Very cold. The woods seem unusually lifeless, and there’s a new creaking sound with every breeze. After a while, I realize: no squirrels.
1/19/2008
Snow-covered hillside in the half-dark: every tree, bush and log adrift in blankness. The dog statue in the lawn still wears a white stripe.
1/18/2008
Branches plastered with white still provoke that old schoolboy excitement: a snow day! The wet tips of the icicles tremble in the dawn wind.
1/17/2008
Gray sky with streaks of blonde.
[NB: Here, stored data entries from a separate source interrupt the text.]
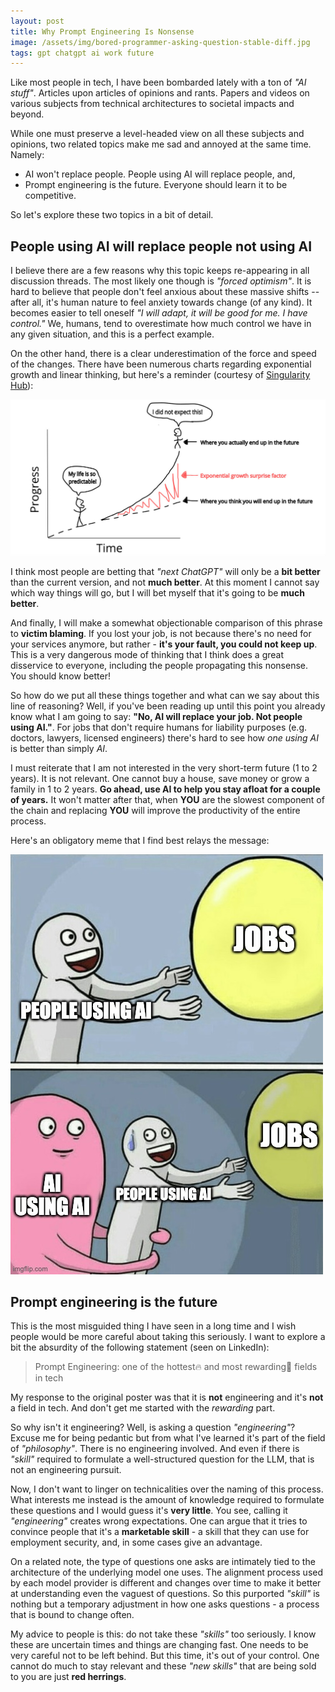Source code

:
 ```yaml
---
layout: post
title: Why Prompt Engineering Is Nonsense
image: /assets/img/bored-programmer-asking-question-stable-diff.jpg
tags: gpt chatgpt ai work future
---
```


Like most people in tech, I have been bombarded lately with a ton of _"AI stuff"_. Articles upon articles of opinions and rants. Papers and videos on various subjects from technical architectures to societal impacts and beyond.

While one must preserve a level-headed view on all these subjects and opinions, two related topics make me sad and annoyed at the same time. Namely:

* AI won't replace people. People using AI will replace people, and,
* Prompt engineering is the future. Everyone should learn it to be competitive.

So let's explore these two topics in a bit of detail.

## People using AI will replace people not using AI

I believe there are a few reasons why this topic keeps re-appearing in all discussion threads. The most likely one though is _"forced optimism"_. It is hard to believe that people don't feel anxious about these massive shifts -- after all, it's human nature to feel anxiety towards change (of any kind). It becomes easier to tell oneself _"I will adapt, it will be good for me. I have control."_ We, humans, tend to overestimate how much control we have in any given situation, and this is a perfect example.

On the other hand, there is a clear underestimation of the force and speed of the changes. There have been numerous charts regarding exponential growth and linear thinking, but here's a reminder (courtesy of [Singularity Hub](https://singularityhub.com/2016/04/05/how-to-think-exponentially-and-better-predict-the-future/)):

![Exponential Growth](/assets/img/linear-vs-exponential-comic.jpg)

I think most people are betting that _"next ChatGPT"_ will only be a **bit better** than the current version, and not **much better**. At this moment I cannot say which way things will go, but I will bet myself that it's going to be **much better**.

And finally, I will make a somewhat objectionable comparison of this phrase to **victim blaming**. If you lost your job, is not because there's no need for your services anymore, but rather - **it's your fault, you could not keep up**. This is a very dangerous mode of thinking that I think does a great disservice to everyone, including the people propagating this nonsense. You should know better!

So how do we put all these things together and what can we say about this line of reasoning? Well, if you've been reading up until this point you already know what I am going to say: **"No, AI will replace your job. Not people using AI."**. For jobs that don't require humans for liability purposes (e.g. doctors, lawyers, licensed engineers) there's hard to see how _one using AI_ is better than simply _AI_.

I must reiterate that I am not interested in the very short-term future (1 to 2 years). It is not relevant. One cannot buy a house, save money or grow a family in 1 to 2 years. **Go ahead, use AI to help you stay afloat for a couple of years.** It won't matter after that, when **YOU** are the slowest component of the chain and replacing **YOU** will improve the productivity of the entire process.

Here's an obligatory meme that I find best relays the message:

![AI will replace you](/assets/img/took-my-job.jpg)

## Prompt engineering is the future

This is the most misguided thing I have seen in a long time and I wish people would be more careful about taking this seriously. I want to explore a bit the absurdity of the following statement (seen on LinkedIn):
> Prompt Engineering: one of the hottest🔥 and most rewarding🤑 fields in tech

My response to the original poster was that it is **not** engineering and it's **not** a field in tech. And don't get me started with the _rewarding_ part.

So why isn't it engineering? Well, is asking a question _"engineering"_? Excuse me for being pedantic but from what I've learned it's part of the field of _"philosophy"_. There is no engineering involved. And even if there is _"skill"_ required to formulate a well-structured question for the LLM, that is not an engineering pursuit.

Now, I don't want to linger on technicalities over the naming of this process. What interests me instead is the amount of knowledge required to formulate these questions and I would guess it's **very little**. You see, calling it _"engineering"_ creates wrong expectations. One can argue that it tries to convince people that it's a **marketable skill** - a skill that they can use for employment security, and, in some cases give an advantage.

On a related note, the type of questions one asks are intimately tied to the architecture of the underlying model one uses. The alignment process used by each model provider is different and changes over time to make it better at understanding even the vaguest of questions. So this purported _"skill"_ is nothing but a temporary adjustment in how one asks questions - a process that is bound to change often.

My advice to people is this: do not take these _"skills"_ too seriously. I know these are uncertain times and things are changing fast. One needs to be very careful not to be left behind. But this time, it's out of your control. One cannot do much to stay relevant and these _"new skills"_ that are being sold to you are just **red herrings**.
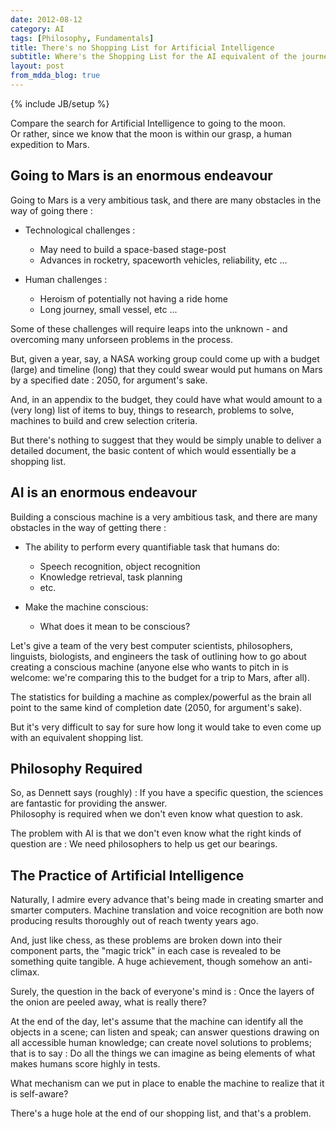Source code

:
 ```yaml
---
date: 2012-08-12
category: AI
tags: [Philosophy, Fundamentals]
title: There's no Shopping List for Artificial Intelligence
subtitle: Where's the Shopping List for the AI equivalent of the journey to Mars?
layout: post
from_mdda_blog: true
---
```

{% include JB/setup %}


Compare the search for Artificial Intelligence to going to the moon.  
Or rather, since we know that the moon is within our grasp, a human expedition to Mars.


Going to Mars is an enormous endeavour
------------------------------------------

Going to Mars is a very ambitious task, and there are many obstacles in the way of going there :

-  Technological challenges :

   +  May need to build a space-based stage-post
   +  Advances in rocketry, spaceworth vehicles, reliability, etc ...
  
-  Human challenges :

   +  Heroism of potentially not having a ride home
   +  Long journey, small vessel, etc ...

Some of these challenges will require leaps into the unknown - and overcoming many unforseen problems in the process.

But, given a year, say, a NASA working group could come up with a budget (large) and timeline (long) that they could
swear would put humans on Mars by a specified date : 2050, for argument's sake.  

And, in an appendix to the budget, they could have what would amount to a (very long) list of items to buy,
things to research, problems to solve, machines to build and crew selection criteria.  

But there's nothing to suggest that they would be simply unable to deliver a detailed document, 
the basic content of which would essentially be a shopping list.


AI is an enormous endeavour
----------------------------

Building a conscious machine is a very ambitious task, and there are many obstacles in the way of getting there :

-  The ability to perform every quantifiable task that humans do:

   +  Speech recognition, object recognition
   +  Knowledge retrieval, task planning
   +  etc.

-  Make the machine conscious:

   +  What does it mean to be conscious?

Let's give a team of the very best computer scientists, philosophers, linguists, biologists, and engineers 
the task of outlining how to go about creating a conscious machine 
(anyone else who wants to pitch in is welcome: we're comparing this to the budget for a trip to Mars, after all).  

The statistics for building a machine as complex/powerful as the brain all point to 
the same kind of completion date (2050, for argument's sake).

But it's very difficult to say for sure how long it would take to even come up with an equivalent shopping list.


Philosophy Required
---------------------

So, as Dennett says (roughly) : If you have a specific question, the sciences are fantastic for providing the answer.  
Philosophy is required when we don't even know what question to ask.

The problem with AI is that we don't even know what the right kinds of question are : We need philosophers to help us get our bearings.


The Practice of Artificial Intelligence
------------------------------------------

Naturally, I admire every advance that's being made in creating smarter and smarter computers.
Machine translation and voice recognition are both now producing results thoroughly out of reach twenty years ago.

And, just like chess, as these problems are broken down into their component parts, the "magic trick" in each case is revealed to 
be something quite tangible.  A huge achievement, though somehow an anti-climax.  

Surely, the question in the back of everyone's mind is : Once the layers of the onion are peeled away, what is really there?

At the end of the day, let's assume that the machine can identify all the objects in a scene; can listen and speak; 
can answer questions drawing on all accessible human knowledge; can create novel solutions to problems; 
that is to say : Do all the things we can imagine as being elements of what makes humans score highly in tests.  

What mechanism can we put in place to enable the machine to realize that it is self-aware?

There's a huge hole at the end of our shopping list, and that's a problem.

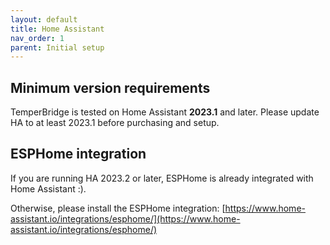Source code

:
 ```yaml
---
layout: default
title: Home Assistant
nav_order: 1
parent: Initial setup
---
```


## Minimum version requirements

TemperBridge is tested on Home Assistant **2023.1** and later. Please update HA to at least 2023.1 before purchasing and setup.

## ESPHome integration

If you are running HA 2023.2 or later, ESPHome is already integrated with Home Assistant :). 

Otherwise, please install the ESPHome integration: [https://www.home-assistant.io/integrations/esphome/](https://www.home-assistant.io/integrations/esphome/)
A house finch turning its squeaky wheel goes all up and down the scale—a tangle of notes.
1/16/2008
Spindly icicles glitter on the eaves, stunted by too little of the white soil they need to grow, thinned by too much of the life-giving sun.
1/15/2008
Not all natural sounds are pleasant, not all industrial sounds are ugly: the train whistle sounds so much better than a scolding squirrel!
1/14/2008
A new skim of snow on the gray-brown surface of the world. Scattered flakes so small and light they hardly seem to be headed for the ground.
1/13/2008
The tops of the birches still sway where a squirrel passed through half a minute before. Went in town yesterday, and I’m still seeing faces.
1/12/2008
Headlights briefly rake the porch. Then back to darkness, inhabited by wind, running water, and hunters climbing quietly into the trees.
1/11/2008
Hard rain. Under a monochrome cloud ceiling, the colors are intense: laurel green, tree-trunk sable, dried-grass yellow, leaf-litter rust.
1/10/2008
Canada geese en masse may remind us of choiring angels, but a lone goose sounds ridiculous, like a boy with a changing voice trying to sing.
1/9/2008
Wind. No birds, no squirrels, no highway or railroad noise; just wind. And the feral cat, looking for breakfast in every swaying covert.
1/8/2008
A second day of warmth and a strong inversion layer. This morning the air is loud with trucks; by afternoon it will be teeming with insects.
1/7/2008
Almost as warm outside as in. Two deer trot past, their gray coats shining, the trees behind them dark from last night’s rain.